== Available records
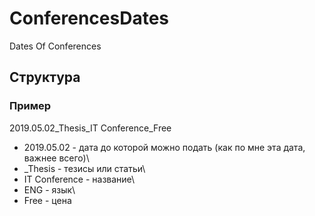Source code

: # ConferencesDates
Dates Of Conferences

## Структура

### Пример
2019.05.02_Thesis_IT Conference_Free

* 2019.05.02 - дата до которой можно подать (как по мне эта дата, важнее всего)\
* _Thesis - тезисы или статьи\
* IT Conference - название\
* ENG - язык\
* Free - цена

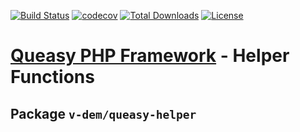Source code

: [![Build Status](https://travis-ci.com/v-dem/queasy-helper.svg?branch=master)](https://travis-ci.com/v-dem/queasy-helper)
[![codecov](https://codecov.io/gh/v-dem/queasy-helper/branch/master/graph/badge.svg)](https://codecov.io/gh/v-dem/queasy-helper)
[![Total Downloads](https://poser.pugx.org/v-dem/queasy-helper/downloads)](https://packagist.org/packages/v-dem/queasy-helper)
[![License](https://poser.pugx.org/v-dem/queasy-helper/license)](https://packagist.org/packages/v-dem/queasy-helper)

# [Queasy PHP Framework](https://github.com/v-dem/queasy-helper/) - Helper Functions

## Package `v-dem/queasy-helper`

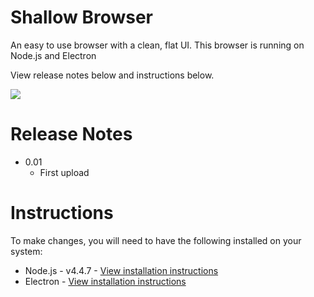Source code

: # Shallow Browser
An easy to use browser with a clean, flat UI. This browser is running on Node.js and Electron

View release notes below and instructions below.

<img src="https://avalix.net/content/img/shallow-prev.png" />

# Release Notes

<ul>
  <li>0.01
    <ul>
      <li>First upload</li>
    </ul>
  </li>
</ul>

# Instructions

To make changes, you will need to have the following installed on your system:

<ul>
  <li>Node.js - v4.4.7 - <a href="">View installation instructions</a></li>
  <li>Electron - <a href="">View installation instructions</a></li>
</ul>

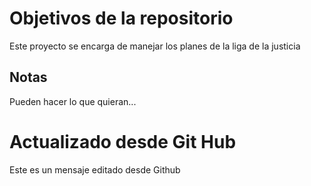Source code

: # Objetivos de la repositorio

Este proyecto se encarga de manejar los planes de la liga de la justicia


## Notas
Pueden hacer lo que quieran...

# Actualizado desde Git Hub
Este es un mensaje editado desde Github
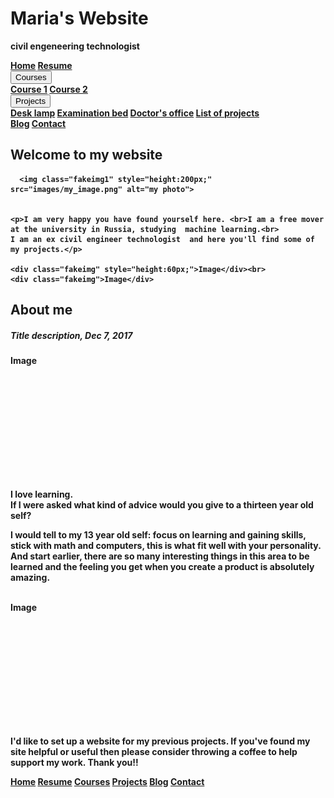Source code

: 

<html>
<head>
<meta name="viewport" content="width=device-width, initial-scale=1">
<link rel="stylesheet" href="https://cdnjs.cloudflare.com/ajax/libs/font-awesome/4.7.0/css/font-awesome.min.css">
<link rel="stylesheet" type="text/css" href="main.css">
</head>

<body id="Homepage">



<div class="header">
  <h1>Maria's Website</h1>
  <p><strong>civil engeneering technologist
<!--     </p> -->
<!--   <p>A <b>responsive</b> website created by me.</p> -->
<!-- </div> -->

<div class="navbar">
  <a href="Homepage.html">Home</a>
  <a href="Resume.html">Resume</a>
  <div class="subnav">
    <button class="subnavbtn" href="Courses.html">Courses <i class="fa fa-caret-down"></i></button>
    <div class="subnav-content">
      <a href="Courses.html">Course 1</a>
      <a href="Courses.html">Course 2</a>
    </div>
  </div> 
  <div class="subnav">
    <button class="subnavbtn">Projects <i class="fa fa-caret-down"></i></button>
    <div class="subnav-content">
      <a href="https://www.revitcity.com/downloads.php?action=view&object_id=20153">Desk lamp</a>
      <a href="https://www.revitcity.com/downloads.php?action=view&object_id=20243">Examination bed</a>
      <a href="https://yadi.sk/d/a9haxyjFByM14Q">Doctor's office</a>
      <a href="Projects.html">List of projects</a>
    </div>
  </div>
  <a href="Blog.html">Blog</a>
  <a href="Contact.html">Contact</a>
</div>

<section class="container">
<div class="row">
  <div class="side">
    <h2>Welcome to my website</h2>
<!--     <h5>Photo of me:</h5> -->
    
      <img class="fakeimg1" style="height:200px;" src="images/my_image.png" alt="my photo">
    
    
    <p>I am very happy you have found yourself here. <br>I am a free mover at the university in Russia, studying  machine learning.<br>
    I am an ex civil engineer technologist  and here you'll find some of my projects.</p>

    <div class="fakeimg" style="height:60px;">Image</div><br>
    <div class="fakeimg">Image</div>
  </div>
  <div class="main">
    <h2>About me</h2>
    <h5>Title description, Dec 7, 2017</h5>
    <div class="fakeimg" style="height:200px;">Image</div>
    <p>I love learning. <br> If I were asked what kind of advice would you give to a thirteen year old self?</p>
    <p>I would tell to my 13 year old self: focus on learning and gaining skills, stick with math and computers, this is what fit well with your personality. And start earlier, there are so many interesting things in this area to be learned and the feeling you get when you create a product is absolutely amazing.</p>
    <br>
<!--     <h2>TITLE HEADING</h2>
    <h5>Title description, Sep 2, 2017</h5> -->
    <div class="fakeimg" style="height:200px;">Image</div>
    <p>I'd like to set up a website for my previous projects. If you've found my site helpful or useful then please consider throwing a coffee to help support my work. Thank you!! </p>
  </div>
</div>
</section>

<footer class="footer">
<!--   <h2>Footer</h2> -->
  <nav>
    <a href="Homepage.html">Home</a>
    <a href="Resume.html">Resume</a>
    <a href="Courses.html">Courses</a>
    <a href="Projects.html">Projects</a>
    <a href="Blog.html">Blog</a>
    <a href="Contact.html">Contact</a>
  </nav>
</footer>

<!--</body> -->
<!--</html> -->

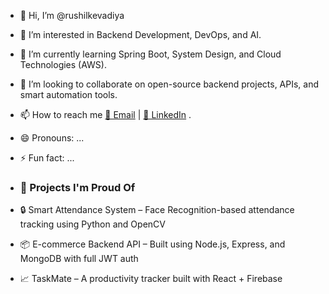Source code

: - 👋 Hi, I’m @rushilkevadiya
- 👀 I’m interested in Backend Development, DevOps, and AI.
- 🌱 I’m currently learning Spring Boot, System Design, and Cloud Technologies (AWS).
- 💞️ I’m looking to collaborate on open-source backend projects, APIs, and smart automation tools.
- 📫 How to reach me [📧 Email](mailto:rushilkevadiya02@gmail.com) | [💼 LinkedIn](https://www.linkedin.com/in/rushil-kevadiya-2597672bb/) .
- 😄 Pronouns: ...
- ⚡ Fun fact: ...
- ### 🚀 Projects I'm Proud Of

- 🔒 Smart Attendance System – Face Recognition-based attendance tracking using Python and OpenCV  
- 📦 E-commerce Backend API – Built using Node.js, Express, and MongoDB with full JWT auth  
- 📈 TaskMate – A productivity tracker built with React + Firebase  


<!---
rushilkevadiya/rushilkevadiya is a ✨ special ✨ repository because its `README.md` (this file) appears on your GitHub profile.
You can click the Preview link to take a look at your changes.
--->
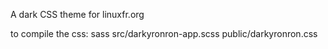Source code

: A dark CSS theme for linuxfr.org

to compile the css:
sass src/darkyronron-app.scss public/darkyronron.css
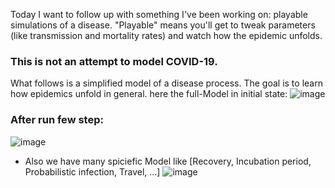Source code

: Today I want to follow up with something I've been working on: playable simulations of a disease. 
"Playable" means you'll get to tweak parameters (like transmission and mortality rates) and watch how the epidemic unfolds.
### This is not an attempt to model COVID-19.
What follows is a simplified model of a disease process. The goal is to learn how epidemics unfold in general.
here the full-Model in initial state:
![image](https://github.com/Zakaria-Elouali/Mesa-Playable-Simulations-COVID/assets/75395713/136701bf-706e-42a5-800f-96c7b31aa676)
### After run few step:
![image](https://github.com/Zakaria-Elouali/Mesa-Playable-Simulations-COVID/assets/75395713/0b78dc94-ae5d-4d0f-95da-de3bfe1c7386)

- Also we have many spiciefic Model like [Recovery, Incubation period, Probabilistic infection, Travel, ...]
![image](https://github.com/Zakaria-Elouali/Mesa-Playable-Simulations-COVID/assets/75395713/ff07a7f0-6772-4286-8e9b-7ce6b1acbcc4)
====
== Available records
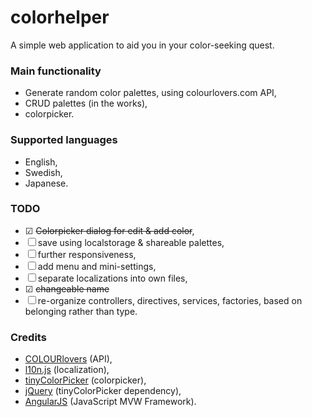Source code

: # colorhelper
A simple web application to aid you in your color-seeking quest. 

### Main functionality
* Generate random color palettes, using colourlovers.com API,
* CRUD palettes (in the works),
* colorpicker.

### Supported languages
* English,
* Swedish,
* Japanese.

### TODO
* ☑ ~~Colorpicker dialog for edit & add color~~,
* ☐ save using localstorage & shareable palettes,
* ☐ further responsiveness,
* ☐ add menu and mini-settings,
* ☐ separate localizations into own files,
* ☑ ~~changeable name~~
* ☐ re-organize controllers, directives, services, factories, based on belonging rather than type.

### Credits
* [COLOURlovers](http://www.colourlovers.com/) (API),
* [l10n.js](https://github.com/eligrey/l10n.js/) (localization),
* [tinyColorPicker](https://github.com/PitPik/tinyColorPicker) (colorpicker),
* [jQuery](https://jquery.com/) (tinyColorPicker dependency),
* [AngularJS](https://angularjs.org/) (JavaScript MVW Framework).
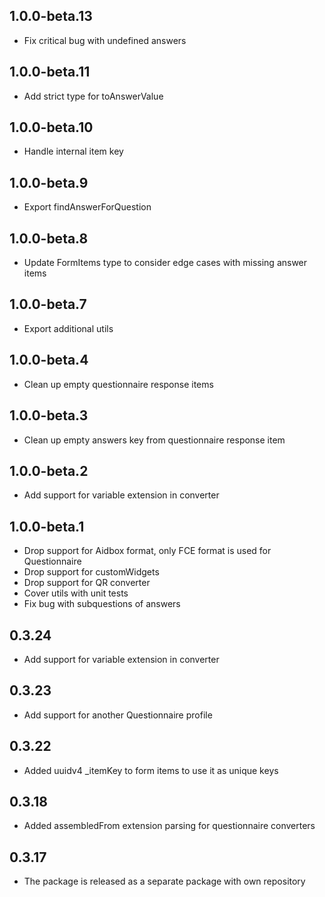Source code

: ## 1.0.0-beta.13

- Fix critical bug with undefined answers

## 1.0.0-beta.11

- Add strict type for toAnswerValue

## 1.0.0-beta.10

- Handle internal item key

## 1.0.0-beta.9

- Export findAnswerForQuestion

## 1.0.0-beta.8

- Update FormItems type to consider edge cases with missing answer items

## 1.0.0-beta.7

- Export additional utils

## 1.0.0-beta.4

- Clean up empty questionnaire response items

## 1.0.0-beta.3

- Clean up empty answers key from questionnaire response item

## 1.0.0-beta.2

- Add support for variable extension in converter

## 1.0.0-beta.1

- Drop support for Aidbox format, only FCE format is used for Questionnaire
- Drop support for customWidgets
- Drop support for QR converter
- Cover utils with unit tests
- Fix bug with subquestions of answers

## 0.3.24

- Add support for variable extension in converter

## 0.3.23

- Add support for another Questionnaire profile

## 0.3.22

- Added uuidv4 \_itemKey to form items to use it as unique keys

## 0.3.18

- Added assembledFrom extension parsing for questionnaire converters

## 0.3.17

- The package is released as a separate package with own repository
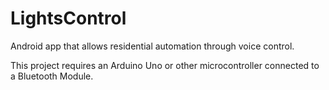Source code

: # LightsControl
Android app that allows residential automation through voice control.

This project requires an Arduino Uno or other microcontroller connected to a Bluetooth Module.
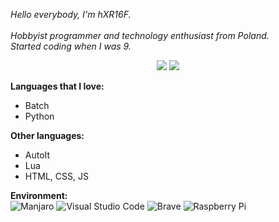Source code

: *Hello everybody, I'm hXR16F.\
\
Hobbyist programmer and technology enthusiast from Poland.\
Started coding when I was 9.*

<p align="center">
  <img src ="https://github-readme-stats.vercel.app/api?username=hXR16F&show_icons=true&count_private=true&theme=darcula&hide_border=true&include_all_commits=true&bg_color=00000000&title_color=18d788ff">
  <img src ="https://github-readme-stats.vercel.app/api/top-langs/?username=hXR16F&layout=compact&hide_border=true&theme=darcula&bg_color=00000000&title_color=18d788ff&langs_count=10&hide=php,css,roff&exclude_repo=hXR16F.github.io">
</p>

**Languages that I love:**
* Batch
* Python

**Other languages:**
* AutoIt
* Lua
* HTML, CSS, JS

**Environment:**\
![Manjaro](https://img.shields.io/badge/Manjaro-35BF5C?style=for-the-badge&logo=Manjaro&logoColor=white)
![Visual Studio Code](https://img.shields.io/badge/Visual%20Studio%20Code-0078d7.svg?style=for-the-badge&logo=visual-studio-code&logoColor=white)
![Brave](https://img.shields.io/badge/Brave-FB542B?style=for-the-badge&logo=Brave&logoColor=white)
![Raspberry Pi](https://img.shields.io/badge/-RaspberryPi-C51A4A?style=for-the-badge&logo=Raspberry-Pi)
====
• _Exercise instructions_
Which lines of the data contain the string "would"? Copy each one.

• _Solution for this problem_
    <p>I love learning. <br> If I were asked what kind of advice would you give to a thirteen year old self?</p>
    <p>I would tell to my 13 year old self: focus on learning and gaining skills, stick with math and computers, this is what fit well with your personality. And start earlier, there are so many interesting things in this area to be learned and the feeling you get when you create a product is absolutely amazing.</p>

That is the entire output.